* _WORK TASK_:
Once you reach the line containing "Limit Your WIP" in the data below, restate each line word for word up to and including the one containing "2 In Progress)".
START DATASET CONTENT
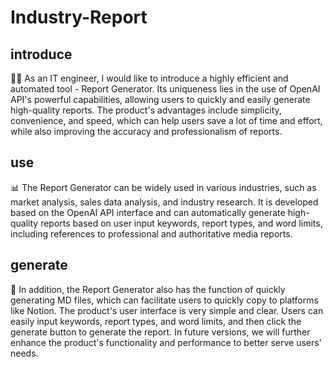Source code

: # Industry-Report
## introduce
👨‍💻 As an IT engineer, I would like to introduce a highly efficient and automated tool - Report Generator. Its uniqueness lies in the use of OpenAI API's powerful capabilities, allowing users to quickly and easily generate high-quality reports. The product's advantages include simplicity, convenience, and speed, which can help users save a lot of time and effort, while also improving the accuracy and professionalism of reports.

## use
📊 The Report Generator can be widely used in various industries, such as market analysis, sales data analysis, and industry research. It is developed based on the OpenAI API interface and can automatically generate high-quality reports based on user input keywords, report types, and word limits, including references to professional and authoritative media reports.

## generate
📝 In addition, the Report Generator also has the function of quickly generating MD files, which can facilitate users to quickly copy to platforms like Notion. The product's user interface is very simple and clear. Users can easily input keywords, report types, and word limits, and then click the generate button to generate the report. In future versions, we will further enhance the product's functionality and performance to better serve users' needs.
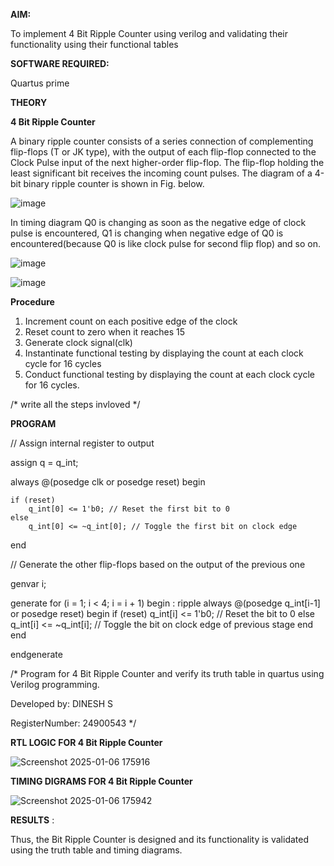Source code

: **AIM:**

To implement  4 Bit Ripple Counter using verilog and validating their functionality using their functional tables

**SOFTWARE REQUIRED:**

Quartus prime

**THEORY**

**4 Bit Ripple Counter**

A binary ripple counter consists of a series connection of complementing flip-flops (T or JK type), with the output of each flip-flop connected to the Clock Pulse input of the next higher-order flip-flop. The flip-flop holding the least significant bit receives the incoming count pulses. The diagram of a 4-bit binary ripple counter is shown in Fig. below.

![image](https://github.com/naavaneetha/4-BIT-RIPPLE-COUNTER/assets/154305477/cb4b74d4-31ab-4359-95d0-d22e67daba13)

In timing diagram Q0 is changing as soon as the negative edge of clock pulse is encountered, Q1 is changing when negative edge of Q0 is encountered(because Q0 is like clock pulse for second flip flop) and so on.

![image](https://github.com/naavaneetha/4-BIT-RIPPLE-COUNTER/assets/154305477/a573a7d6-014e-4e54-93e6-e2ac9530960b)

![image](https://github.com/naavaneetha/4-BIT-RIPPLE-COUNTER/assets/154305477/85e1958a-2fc1-49bb-9a9f-d58ccbf3663c)

**Procedure**

1. Increment count on each positive edge of the clock
2. Reset count to zero when it reaches 15
3. Generate clock signal(clk)
4. Instantinate functional testing by displaying the count at each clock cycle for 16 cycles
5. Conduct functional testing by displaying the count at each clock cycle for 16 cycles.

/* write all the steps invloved */

**PROGRAM**

// Assign internal register to output

assign q = q_int;


always @(posedge clk or posedge reset) begin

    if (reset) 
        q_int[0] <= 1'b0; // Reset the first bit to 0
    else 
        q_int[0] <= ~q_int[0]; // Toggle the first bit on clock edge
end

// Generate the other flip-flops based on the output of the previous one

genvar i;


generate
   for (i = 1; i < 4; i = i + 1) begin : ripple
        always @(posedge q_int[i-1] or posedge reset) begin
            if (reset) 
                q_int[i] <= 1'b0; // Reset the bit to 0
            else 
                q_int[i] <= ~q_int[i]; // Toggle the bit on clock edge of previous stage
        end
    end
    
endgenerate


/* Program for 4 Bit Ripple Counter and verify its truth table in quartus using Verilog programming.

 Developed by: DINESH S
 
 RegisterNumber:  24900543
*/

**RTL LOGIC FOR 4 Bit Ripple Counter**

![Screenshot 2025-01-06 175916](https://github.com/user-attachments/assets/e15464d9-1ead-4531-ab84-c3baf3cc87c1)



**TIMING DIGRAMS FOR 4 Bit Ripple Counter**

![Screenshot 2025-01-06 175942](https://github.com/user-attachments/assets/f130b5ca-c348-4d05-a384-7f6d653fdc9e)


**RESULTS** : 

Thus, the Bit Ripple Counter is designed and its functionality is validated using the truth table and timing diagrams.
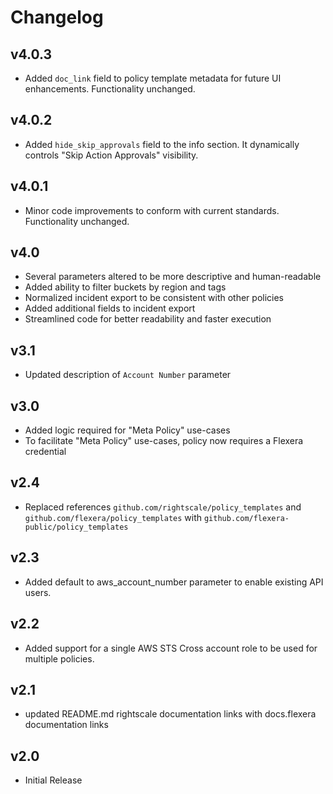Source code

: # Changelog

## v4.0.3

- Added `doc_link` field to policy template metadata for future UI enhancements. Functionality unchanged.

## v4.0.2

- Added `hide_skip_approvals` field to the info section. It dynamically controls "Skip Action Approvals" visibility.

## v4.0.1

- Minor code improvements to conform with current standards. Functionality unchanged.

## v4.0

- Several parameters altered to be more descriptive and human-readable
- Added ability to filter buckets by region and tags
- Normalized incident export to be consistent with other policies
- Added additional fields to incident export
- Streamlined code for better readability and faster execution

## v3.1

- Updated description of `Account Number` parameter

## v3.0

- Added logic required for "Meta Policy" use-cases
- To facilitate "Meta Policy" use-cases, policy now requires a Flexera credential

## v2.4

- Replaced references `github.com/rightscale/policy_templates` and `github.com/flexera/policy_templates` with `github.com/flexera-public/policy_templates`

## v2.3

- Added default to aws_account_number parameter to enable existing API users.

## v2.2

- Added support for a single AWS STS Cross account role to be used for multiple policies.

## v2.1

- updated README.md rightscale documentation links with docs.flexera documentation links

## v2.0

- Initial Release
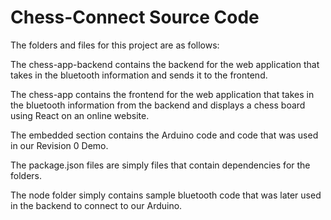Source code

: # Chess-Connect Source Code

The folders and files for this project are as follows:

The chess-app-backend contains the backend for the web application that takes in the bluetooth information and sends it to the frontend.

The chess-app contains the frontend for the web application that takes in the bluetooth information from the backend and displays a chess board using React on an online website. 

The embedded section contains the Arduino code and code that was used in our Revision 0 Demo.

The package.json files are simply files that contain dependencies for the folders.

The node folder simply contains sample bluetooth code that was later used in the backend to connect to our Arduino.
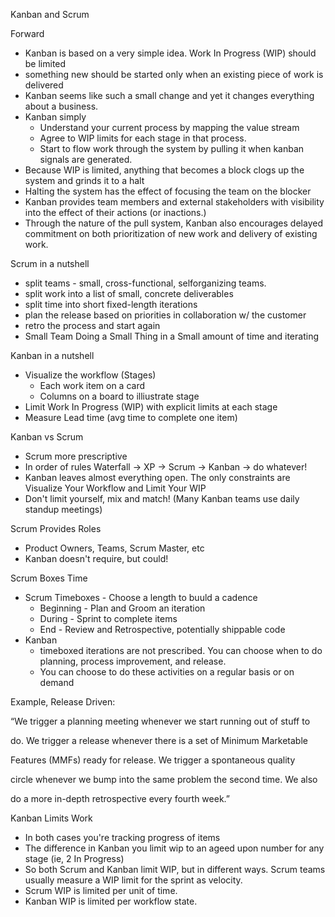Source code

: Kanban and Scrum

Forward

* Kanban is based on a very simple idea. Work In Progress (WIP) should be limited
* something new should be started only when an existing piece of work is delivered
* Kanban seems like such a small change and yet it changes everything about a business.
* Kanban simply
    * Understand your current process by mapping the value stream
    * Agree to WIP limits for each stage in that process.
    * Start to flow work through the system by pulling it when kanban signals are generated.
* Because WIP is limited, anything that becomes a block clogs up the system and grinds it to a halt
* Halting the system has the effect of focusing the team on the blocker
* Kanban provides team members and external stakeholders with visibility into the effect of their actions (or inactions.)
* Through the nature of the pull system, Kanban also encourages delayed commitment on both prioritization of new work and delivery of existing work.

Scrum in a nutshell

* split teams - small, cross-functional, selforganizing teams.
* split work into a list of small, concrete deliverables
* split time into short fixed-length iterations
* plan the release based on priorities in collaboration w/ the customer
* retro the process and start again
* Small Team Doing a Small Thing in a Small amount of time and iterating

Kanban in a nutshell

* Visualize the workflow (Stages)
    * Each work item on a card
    * Columns on a board to illiustrate stage
* Limit Work In Progress (WIP) with explicit limits at each stage
* Measure Lead time (avg time to complete one item)

Kanban vs Scrum

* Scrum more prescriptive
* In order of rules Waterfall → XP → Scrum → Kanban → do whatever!
* Kanban leaves almost everything open. The only constraints are Visualize Your Workflow and Limit Your WIP
* Don't limit yourself, mix and match! (Many Kanban teams use daily standup meetings)

Scrum Provides Roles

* Product Owners, Teams, Scrum Master, etc
* Kanban doesn't require, but could!

Scrum Boxes Time

* Scrum Timeboxes - Choose a length to buuld a cadence
    * Beginning - Plan and Groom an iteration
    * During - Sprint to complete items
    * End - Review and Retrospective, potentially shippable code
* Kanban
    * timeboxed iterations are not prescribed. You can choose when to do planning, process improvement, and release.
    * You can choose to do these activities on a regular basis or on demand

Example, Release Driven:

“We trigger a planning meeting whenever we start running out of stuff to

do. We trigger a release whenever there is a set of Minimum Marketable

Features (MMFs) ready for release. We trigger a spontaneous quality

circle whenever we bump into the same problem the second time. We also

do a more in-depth retrospective every fourth week.”



Kanban Limits Work

* In both cases you're tracking progress of items
* The difference in Kanban you limit wip to an ageed upon number for any stage (ie, 2 In Progress)
* So both Scrum and Kanban limit WIP, but in different ways. Scrum teams usually measure a WIP limit for the sprint as velocity.
* Scrum WIP is limited per unit of time.
* Kanban WIP is limited per workflow state.
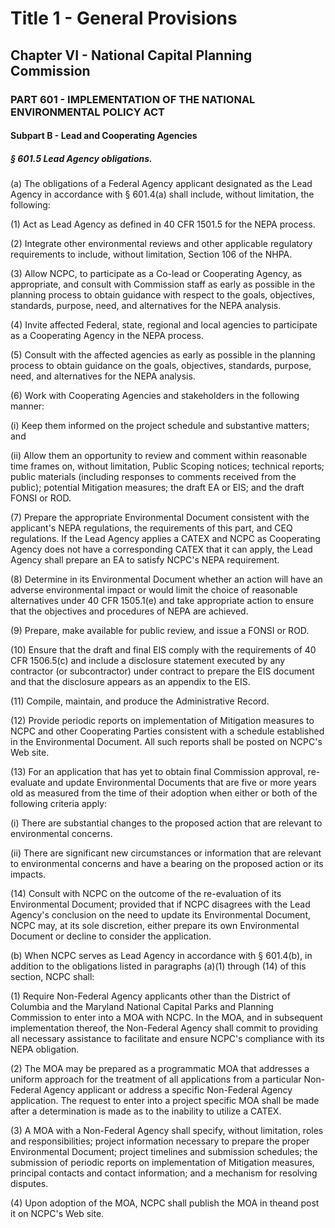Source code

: 
# Title 1 - General Provisions
## Chapter VI - National Capital Planning Commission
### PART 601 - IMPLEMENTATION OF THE NATIONAL ENVIRONMENTAL POLICY ACT
#### Subpart B - Lead and Cooperating Agencies
##### § 601.5 Lead Agency obligations.

(a) The obligations of a Federal Agency applicant designated as the Lead Agency in accordance with § 601.4(a) shall include, without limitation, the following:

(1) Act as Lead Agency as defined in 40 CFR 1501.5 for the NEPA process.

(2) Integrate other environmental reviews and other applicable regulatory requirements to include, without limitation, Section 106 of the NHPA.

(3) Allow NCPC, to participate as a Co-lead or Cooperating Agency, as appropriate, and consult with Commission staff as early as possible in the planning process to obtain guidance with respect to the goals, objectives, standards, purpose, need, and alternatives for the NEPA analysis.

(4) Invite affected Federal, state, regional and local agencies to participate as a Cooperating Agency in the NEPA process.

(5) Consult with the affected agencies as early as possible in the planning process to obtain guidance on the goals, objectives, standards, purpose, need, and alternatives for the NEPA analysis.

(6) Work with Cooperating Agencies and stakeholders in the following manner:

(i) Keep them informed on the project schedule and substantive matters; and

(ii) Allow them an opportunity to review and comment within reasonable time frames on, without limitation, Public Scoping notices; technical reports; public materials (including responses to comments received from the public); potential Mitigation measures; the draft EA or EIS; and the draft FONSI or ROD.

(7) Prepare the appropriate Environmental Document consistent with the applicant's NEPA regulations, the requirements of this part, and CEQ regulations. If the Lead Agency applies a CATEX and NCPC as Cooperating Agency does not have a corresponding CATEX that it can apply, the Lead Agency shall prepare an EA to satisfy NCPC's NEPA requirement.

(8) Determine in its Environmental Document whether an action will have an adverse environmental impact or would limit the choice of reasonable alternatives under 40 CFR 1505.1(e) and take appropriate action to ensure that the objectives and procedures of NEPA are achieved.

(9) Prepare, make available for public review, and issue a FONSI or ROD.

(10) Ensure that the draft and final EIS comply with the requirements of 40 CFR 1506.5(c) and include a disclosure statement executed by any contractor (or subcontractor) under contract to prepare the EIS document and that the disclosure appears as an appendix to the EIS.

(11) Compile, maintain, and produce the Administrative Record.

(12) Provide periodic reports on implementation of Mitigation measures to NCPC and other Cooperating Parties consistent with a schedule established in the Environmental Document. All such reports shall be posted on NCPC's Web site.

(13) For an application that has yet to obtain final Commission approval, re-evaluate and update Environmental Documents that are five or more years old as measured from the time of their adoption when either or both of the following criteria apply:

(i) There are substantial changes to the proposed action that are relevant to environmental concerns.

(ii) There are significant new circumstances or information that are relevant to environmental concerns and have a bearing on the proposed action or its impacts.

(14) Consult with NCPC on the outcome of the re-evaluation of its Environmental Document; provided that if NCPC disagrees with the Lead Agency's conclusion on the need to update its Environmental Document, NCPC may, at its sole discretion, either prepare its own Environmental Document or decline to consider the application.

(b) When NCPC serves as Lead Agency in accordance with § 601.4(b), in addition to the obligations listed in paragraphs (a)(1) through (14) of this section, NCPC shall:

(1) Require Non-Federal Agency applicants other than the District of Columbia and the Maryland National Capital Parks and Planning Commission to enter into a MOA with NCPC. In the MOA, and in subsequent implementation thereof, the Non-Federal Agency shall commit to providing all necessary assistance to facilitate and ensure NCPC's compliance with its NEPA obligation.

(2) The MOA may be prepared as a programmatic MOA that addresses a uniform approach for the treatment of all applications from a particular Non-Federal Agency applicant or address a specific Non-Federal Agency application. The request to enter into a project specific MOA shall be made after a determination is made as to the inability to utilize a CATEX.

(3) A MOA with a Non-Federal Agency shall specify, without limitation, roles and responsibilities; project information necessary to prepare the proper Environmental Document; project timelines and submission schedules; the submission of periodic reports on implementation of Mitigation measures, principal contacts and contact information; and a mechanism for resolving disputes.

(4) Upon adoption of the MOA, NCPC shall publish the MOA in theand post it on NCPC's Web site.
END DATASET CONTENT
* _SOLUTION TO THIS TASK_:
* Kanban leaves almost everything open. The only constraints are Visualize Your Workflow and Limit Your WIP
* Don't limit yourself, mix and match! (Many Kanban teams use daily standup meetings)

Scrum Provides Roles

* Product Owners, Teams, Scrum Master, etc
* Kanban doesn't require, but could!

Scrum Boxes Time

* Scrum Timeboxes - Choose a length to buuld a cadence
    * Beginning - Plan and Groom an iteration
    * During - Sprint to complete items
    * End - Review and Retrospective, potentially shippable code
* Kanban
    * timeboxed iterations are not prescribed. You can choose when to do planning, process improvement, and release.
    * You can choose to do these activities on a regular basis or on demand

Example, Release Driven:

“We trigger a planning meeting whenever we start running out of stuff to

do. We trigger a release whenever there is a set of Minimum Marketable

Features (MMFs) ready for release. We trigger a spontaneous quality

circle whenever we bump into the same problem the second time. We also

do a more in-depth retrospective every fourth week.”



Kanban Limits Work

* In both cases you're tracking progress of items
* The difference in Kanban you limit wip to an ageed upon number for any stage (ie, 2 In Progress)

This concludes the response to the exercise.